_Listed entries_
-*-*-
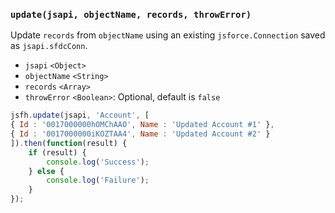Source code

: ### ``update(jsapi, objectName, records, throwError)``
Update ``records`` from ``objectName`` using an existing ``jsforce.Connection`` saved as ``jsapi.sfdcConn``.
- `jsapi` `<Object>`
- `objectName` `<String>`
- `records` `<Array>`
- `throwError` `<Boolean>`: Optional, default is `false`

```js
jsfh.update(jsapi, 'Account', [
{ Id : '0017000000hOMChAAO', Name : 'Updated Account #1' },
{ Id : '0017000000iKOZTAA4', Name : 'Updated Account #2' }
]).then(function(result) {
	if (result) {
        console.log('Success');
	} else {
        console.log('Failure');
	}
});
```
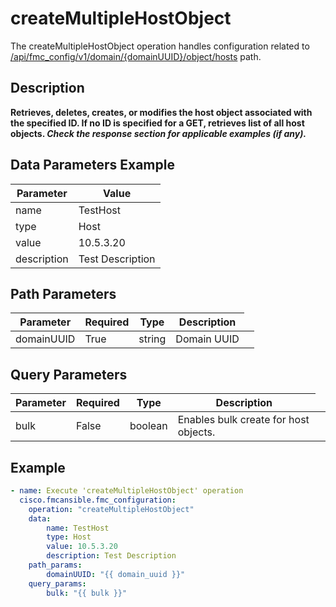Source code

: # createMultipleHostObject

The createMultipleHostObject operation handles configuration related to [/api/fmc_config/v1/domain/{domainUUID}/object/hosts](/paths//api/fmc_config/v1/domain/{domain_uuid}/object/hosts.md) path.&nbsp;
## Description
**Retrieves, deletes, creates, or modifies the host object associated with the specified ID. If no ID is specified for a GET, retrieves list of all host objects. _Check the response section for applicable examples (if any)._**

## Data Parameters Example
| Parameter | Value |
| --------- | -------- |
| name | TestHost |
| type | Host |
| value | 10.5.3.20 |
| description | Test Description |

## Path Parameters
| Parameter | Required | Type | Description |
| --------- | -------- | ---- | ----------- |
| domainUUID | True | string <td colspan=3> Domain UUID |

## Query Parameters
| Parameter | Required | Type | Description |
| --------- | -------- | ---- | ----------- |
| bulk | False | boolean <td colspan=3> Enables bulk create for host objects. |

## Example
```yaml
- name: Execute 'createMultipleHostObject' operation
  cisco.fmcansible.fmc_configuration:
    operation: "createMultipleHostObject"
    data:
        name: TestHost
        type: Host
        value: 10.5.3.20
        description: Test Description
    path_params:
        domainUUID: "{{ domain_uuid }}"
    query_params:
        bulk: "{{ bulk }}"

```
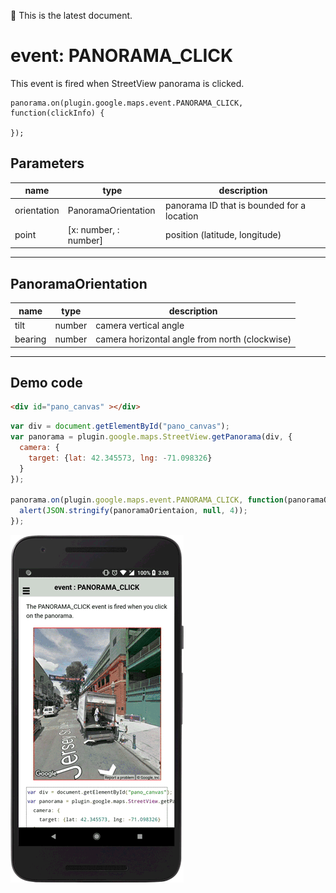 :green_heart: This is the latest document.

# event: PANORAMA_CLICK

This event is fired when StreetView panorama is clicked.

```
panorama.on(plugin.google.maps.event.PANORAMA_CLICK, function(clickInfo) {

});
```

## Parameters

name           | type                  | description
---------------|-----------------------|-------------------------------------------------
orientation    | PanoramaOrientation   | panorama ID that is bounded for a location
point          | [x: number, : number] | position (latitude, longitude)
----------------------------------------------------------------------------------

## PanoramaOrientation

name           | type           | description
---------------|----------------|-------------------------------------------------
tilt           | number         | camera vertical angle
bearing        | number         | camera horizontal angle from north (clockwise)
----------------------------------------------------------------------------------



## Demo code

```html
<div id="pano_canvas" ></div>
```

```js
var div = document.getElementById("pano_canvas");
var panorama = plugin.google.maps.StreetView.getPanorama(div, {
  camera: {
    target: {lat: 42.345573, lng: -71.098326}
  }
});

panorama.on(plugin.google.maps.event.PANORAMA_CLICK, function(panoramaOrientaion) {
  alert(JSON.stringify(panoramaOrientaion, null, 4));
});
```

![](image.gif)
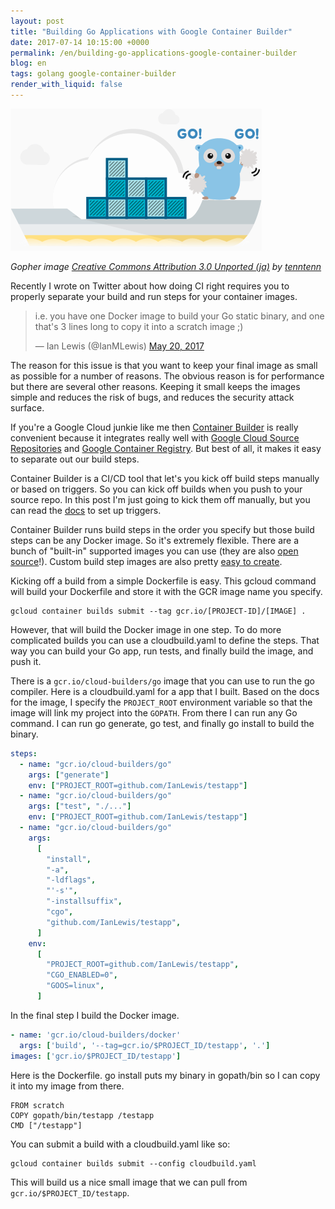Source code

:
 ```yaml
---
layout: post
title: "Building Go Applications with Google Container Builder"
date: 2017-07-14 10:15:00 +0000
permalink: /en/building-go-applications-google-container-builder
blog: en
tags: golang google-container-builder
render_with_liquid: false
---
```


<!-- textlint-disable rousseau -->

<img class="align-center" src="/assets/images/764/container-builder-go.png">

_Gopher image [Creative Commons Attribution 3.0 Unported (ja)](https://creativecommons.org/licenses/by/3.0/deed.ja) by [tenntenn](https://github.com/tenntenn/gopher-stickers)_

Recently I wrote on Twitter about how doing CI right requires you to properly separate your build and run steps for your container images.

<blockquote class="twitter-tweet" data-lang="en"><p lang="en" dir="ltr">i.e. you have one Docker image to build your Go static binary, and one that&#39;s 3 lines long to copy it into a scratch image ;)</p>&mdash; Ian Lewis (@IanMLewis) <a href="https://twitter.com/IanMLewis/status/865733243391299585">May 20, 2017</a></blockquote>
<script async src="//platform.twitter.com/widgets.js" charset="utf-8"></script>

The reason for this issue is that you want to keep your final image as small as possible for a number of reasons. The obvious reason is for performance but there are several other reasons. Keeping it small keeps the images simple and reduces the risk of bugs, and reduces the security attack surface.

If you're a Google Cloud junkie like me then [Container Builder](https://cloud.google.com/container-builder/) is really convenient because it integrates really well with [Google Cloud Source Repositories](https://cloud.google.com/source-repositories/) and [Google Container Registry](https://cloud.google.com/container-registry/). But best of all, it makes it easy to separate out our build steps.

Container Builder is a CI/CD tool that let's you kick off build steps manually or based on triggers. So you can kick off builds when you push to your source repo. In this post I'm just going to kick them off manually, but you can read the [docs](https://cloud.google.com/container-builder/docs/how-to/build-triggers) to set up triggers.

Container Builder runs build steps in the order you specify but those build steps can be any Docker image. So it's extremely flexible. There are a bunch of "built-in" supported images you can use (they are also [open source](https://github.com/GoogleCloudPlatform/cloud-builders/)!). Custom build step images are also pretty [easy to create](https://cloud.google.com/container-builder/docs/concepts/custom-build-steps).

Kicking off a build from a simple Dockerfile is easy. This gcloud command will build your Dockerfile and store it with the GCR image name you specify.

```shell
gcloud container builds submit --tag gcr.io/[PROJECT-ID]/[IMAGE] .
```

However, that will build the Docker image in one step. To do more complicated builds you can use a cloudbuild.yaml to define the steps. That way you can build your Go app, run tests, and finally build the image, and push it.

There is a `gcr.io/cloud-builders/go` image that you can use to run the go compiler. Here is a cloudbuild.yaml for a app that I built. Based on the docs for the image, I specify the `PROJECT_ROOT` environment variable so that the image will link my project into the `GOPATH`. From there I can run any Go command. I can run go generate, go test, and finally go install to build the binary.

```yaml
steps:
  - name: "gcr.io/cloud-builders/go"
    args: ["generate"]
    env: ["PROJECT_ROOT=github.com/IanLewis/testapp"]
  - name: "gcr.io/cloud-builders/go"
    args: ["test", "./..."]
    env: ["PROJECT_ROOT=github.com/IanLewis/testapp"]
  - name: "gcr.io/cloud-builders/go"
    args:
      [
        "install",
        "-a",
        "-ldflags",
        "'-s'",
        "-installsuffix",
        "cgo",
        "github.com/IanLewis/testapp",
      ]
    env:
      [
        "PROJECT_ROOT=github.com/IanLewis/testapp",
        "CGO_ENABLED=0",
        "GOOS=linux",
      ]
```

In the final step I build the Docker image.

```yaml
- name: 'gcr.io/cloud-builders/docker'
  args: ['build', '--tag=gcr.io/$PROJECT_ID/testapp', '.']
images: ['gcr.io/$PROJECT_ID/testapp']
```

Here is the Dockerfile. go install puts my binary in gopath/bin so I can copy it into my image from there.

```docker
FROM scratch
COPY gopath/bin/testapp /testapp
CMD ["/testapp"]
```

You can submit a build with a cloudbuild.yaml like so:

```shell
gcloud container builds submit --config cloudbuild.yaml
```

This will build us a nice small image that we can pull from `gcr.io/$PROJECT_ID/testapp`.

<!-- textlint-enable rousseau -->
-*-*-
_Task item_
Please give the data again in full, exactly as written, but without any images.

_Exercise result_
Source code

: ### ``update(jsapi, objectName, records, throwError)``
Update ``records`` from ``objectName`` using an existing ``jsforce.Connection`` saved as ``jsapi.sfdcConn``.
- `jsapi` `<Object>`
- `objectName` `<String>`
- `records` `<Array>`
- `throwError` `<Boolean>`: Optional, default is `false`

```js
jsfh.update(jsapi, 'Account', [
{ Id : '0017000000hOMChAAO', Name : 'Updated Account #1' },
{ Id : '0017000000iKOZTAA4', Name : 'Updated Account #2' }
]).then(function(result) {
	if (result) {
        console.log('Success');
	} else {
        console.log('Failure');
	}
});
```
Source code

: # createMultipleHostObject

The createMultipleHostObject operation handles configuration related to [/api/fmc_config/v1/domain/{domainUUID}/object/hosts](/paths//api/fmc_config/v1/domain/{domain_uuid}/object/hosts.md) path.&nbsp;
## Description
**Retrieves, deletes, creates, or modifies the host object associated with the specified ID. If no ID is specified for a GET, retrieves list of all host objects. _Check the response section for applicable examples (if any)._**

## Data Parameters Example
| Parameter | Value |
| --------- | -------- |
| name | TestHost |
| type | Host |
| value | 10.5.3.20 |
| description | Test Description |

## Path Parameters
| Parameter | Required | Type | Description |
| --------- | -------- | ---- | ----------- |
| domainUUID | True | string <td colspan=3> Domain UUID |

## Query Parameters
| Parameter | Required | Type | Description |
| --------- | -------- | ---- | ----------- |
| bulk | False | boolean <td colspan=3> Enables bulk create for host objects. |

## Example
```yaml
- name: Execute 'createMultipleHostObject' operation
  cisco.fmcansible.fmc_configuration:
    operation: "createMultipleHostObject"
    data:
        name: TestHost
        type: Host
        value: 10.5.3.20
        description: Test Description
    path_params:
        domainUUID: "{{ domain_uuid }}"
    query_params:
        bulk: "{{ bulk }}"

```
 :green_heart: This is the latest document.

# event: PANORAMA_CLICK

This event is fired when StreetView panorama is clicked.

```
panorama.on(plugin.google.maps.event.PANORAMA_CLICK, function(clickInfo) {

});
```

## Parameters

name           | type                  | description
---------------|-----------------------|-------------------------------------------------
orientation    | PanoramaOrientation   | panorama ID that is bounded for a location
point          | [x: number, : number] | position (latitude, longitude)
----------------------------------------------------------------------------------

## PanoramaOrientation

name           | type           | description
---------------|----------------|-------------------------------------------------
tilt           | number         | camera vertical angle
bearing        | number         | camera horizontal angle from north (clockwise)
----------------------------------------------------------------------------------



## Demo code

```html
<div id="pano_canvas" ></div>
```

```js
var div = document.getElementById("pano_canvas");
var panorama = plugin.google.maps.StreetView.getPanorama(div, {
  camera: {
    target: {lat: 42.345573, lng: -71.098326}
  }
});

panorama.on(plugin.google.maps.event.PANORAMA_CLICK, function(panoramaOrientaion) {
  alert(JSON.stringify(panoramaOrientaion, null, 4));
});
```

![](image.gif)
Source code

:
 ```yaml
---
layout: post
title: "Building Go Applications with Google Container Builder"
date: 2017-07-14 10:15:00 +0000
permalink: /en/building-go-applications-google-container-builder
blog: en
tags: golang google-container-builder
render_with_liquid: false
---
```


<!-- textlint-disable rousseau -->

<img class="align-center" src="/assets/images/764/container-builder-go.png">

_Gopher image [Creative Commons Attribution 3.0 Unported (ja)](https://creativecommons.org/licenses/by/3.0/deed.ja) by [tenntenn](https://github.com/tenntenn/gopher-stickers)_

Recently I wrote on Twitter about how doing CI right requires you to properly separate your build and run steps for your container images.

<blockquote class="twitter-tweet" data-lang="en"><p lang="en" dir="ltr">i.e. you have one Docker image to build your Go static binary, and one that&#39;s 3 lines long to copy it into a scratch image ;)</p>&mdash; Ian Lewis (@IanMLewis) <a href="https://twitter.com/IanMLewis/status/865733243391299585">May 20, 2017</a></blockquote>
<script async src="//platform.twitter.com/widgets.js" charset="utf-8"></script>

The reason for this issue is that you want to keep your final image as small as possible for a number of reasons. The obvious reason is for performance but there are several other reasons. Keeping it small keeps the images simple and reduces the risk of bugs, and reduces the security attack surface.

If you're a Google Cloud junkie like me then [Container Builder](https://cloud.google.com/container-builder/) is really convenient because it integrates really well with [Google Cloud Source Repositories](https://cloud.google.com/source-repositories/) and [Google Container Registry](https://cloud.google.com/container-registry/). But best of all, it makes it easy to separate out our build steps.

Container Builder is a CI/CD tool that let's you kick off build steps manually or based on triggers. So you can kick off builds when you push to your source repo. In this post I'm just going to kick them off manually, but you can read the [docs](https://cloud.google.com/container-builder/docs/how-to/build-triggers) to set up triggers.

Container Builder runs build steps in the order you specify but those build steps can be any Docker image. So it's extremely flexible. There are a bunch of "built-in" supported images you can use (they are also [open source](https://github.com/GoogleCloudPlatform/cloud-builders/)!). Custom build step images are also pretty [easy to create](https://cloud.google.com/container-builder/docs/concepts/custom-build-steps).

Kicking off a build from a simple Dockerfile is easy. This gcloud command will build your Dockerfile and store it with the GCR image name you specify.

```shell
gcloud container builds submit --tag gcr.io/[PROJECT-ID]/[IMAGE] .
```

However, that will build the Docker image in one step. To do more complicated builds you can use a cloudbuild.yaml to define the steps. That way you can build your Go app, run tests, and finally build the image, and push it.

There is a `gcr.io/cloud-builders/go` image that you can use to run the go compiler. Here is a cloudbuild.yaml for a app that I built. Based on the docs for the image, I specify the `PROJECT_ROOT` environment variable so that the image will link my project into the `GOPATH`. From there I can run any Go command. I can run go generate, go test, and finally go install to build the binary.

```yaml
steps:
  - name: "gcr.io/cloud-builders/go"
    args: ["generate"]
    env: ["PROJECT_ROOT=github.com/IanLewis/testapp"]
  - name: "gcr.io/cloud-builders/go"
    args: ["test", "./..."]
    env: ["PROJECT_ROOT=github.com/IanLewis/testapp"]
  - name: "gcr.io/cloud-builders/go"
    args:
      [
        "install",
        "-a",
        "-ldflags",
        "'-s'",
        "-installsuffix",
        "cgo",
        "github.com/IanLewis/testapp",
      ]
    env:
      [
        "PROJECT_ROOT=github.com/IanLewis/testapp",
        "CGO_ENABLED=0",
        "GOOS=linux",
      ]
```

In the final step I build the Docker image.

```yaml
- name: 'gcr.io/cloud-builders/docker'
  args: ['build', '--tag=gcr.io/$PROJECT_ID/testapp', '.']
images: ['gcr.io/$PROJECT_ID/testapp']
```

Here is the Dockerfile. go install puts my binary in gopath/bin so I can copy it into my image from there.

```docker
FROM scratch
COPY gopath/bin/testapp /testapp
CMD ["/testapp"]
```

You can submit a build with a cloudbuild.yaml like so:

```shell
gcloud container builds submit --config cloudbuild.yaml
```

This will build us a nice small image that we can pull from `gcr.io/$PROJECT_ID/testapp`.

<!-- textlint-enable rousseau -->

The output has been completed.